(Saved data entries)
*** Begin section ***
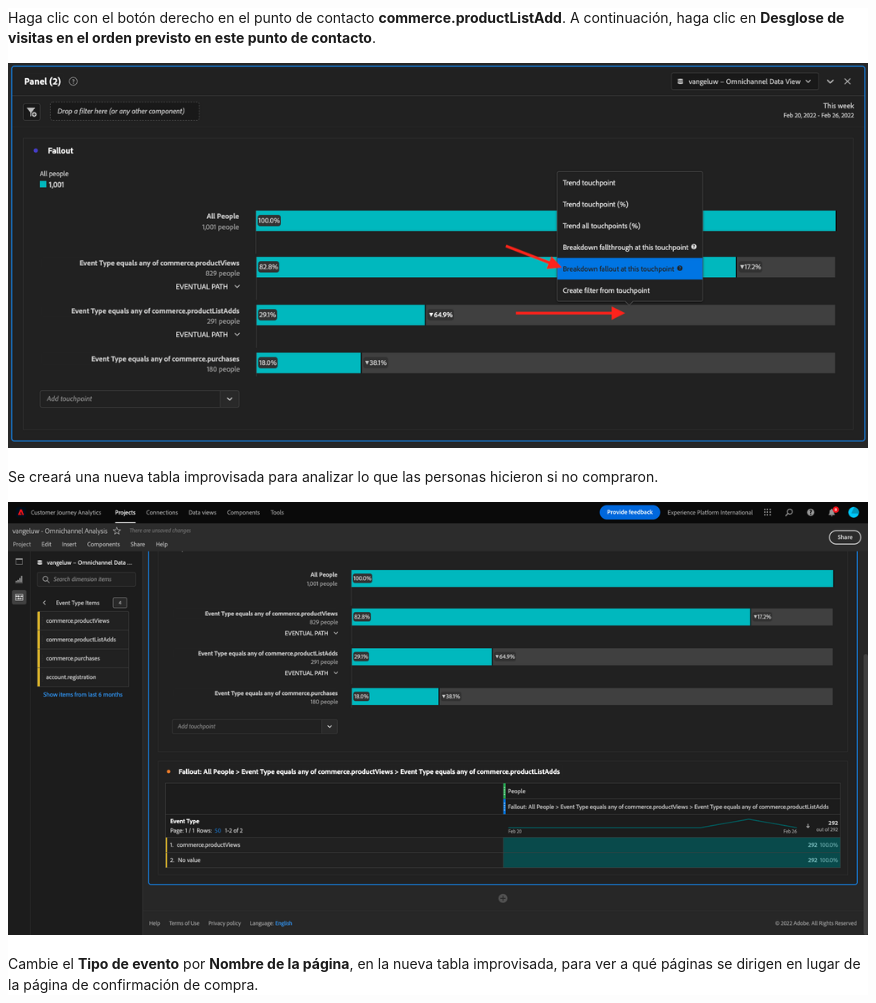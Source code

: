 Haga clic con el botón derecho en el punto de contacto **commerce.productListAdd**. A continuación, haga clic en **Desglose de visitas en el orden previsto en este punto de contacto**.

![demostración](./images/pro32.png)

Se creará una nueva tabla improvisada para analizar lo que las personas hicieron si no compraron.

![demostración](./images/pro33.png)

Cambie el **Tipo de evento** por **Nombre de la página**, en la nueva tabla improvisada, para ver a qué páginas se dirigen en lugar de la página de confirmación de compra.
*** End section ***
*What you are asked to do*.
Find the line with "Se creará una". Transcribe it and every line after it exactly, through the end of the records above, and nothing else.

*Reply to the task*.
Se creará una nueva tabla improvisada para analizar lo que las personas hicieron si no compraron.

![demostración](./images/pro33.png)

Cambie el **Tipo de evento** por **Nombre de la página**, en la nueva tabla improvisada, para ver a qué páginas se dirigen en lugar de la página de confirmación de compra.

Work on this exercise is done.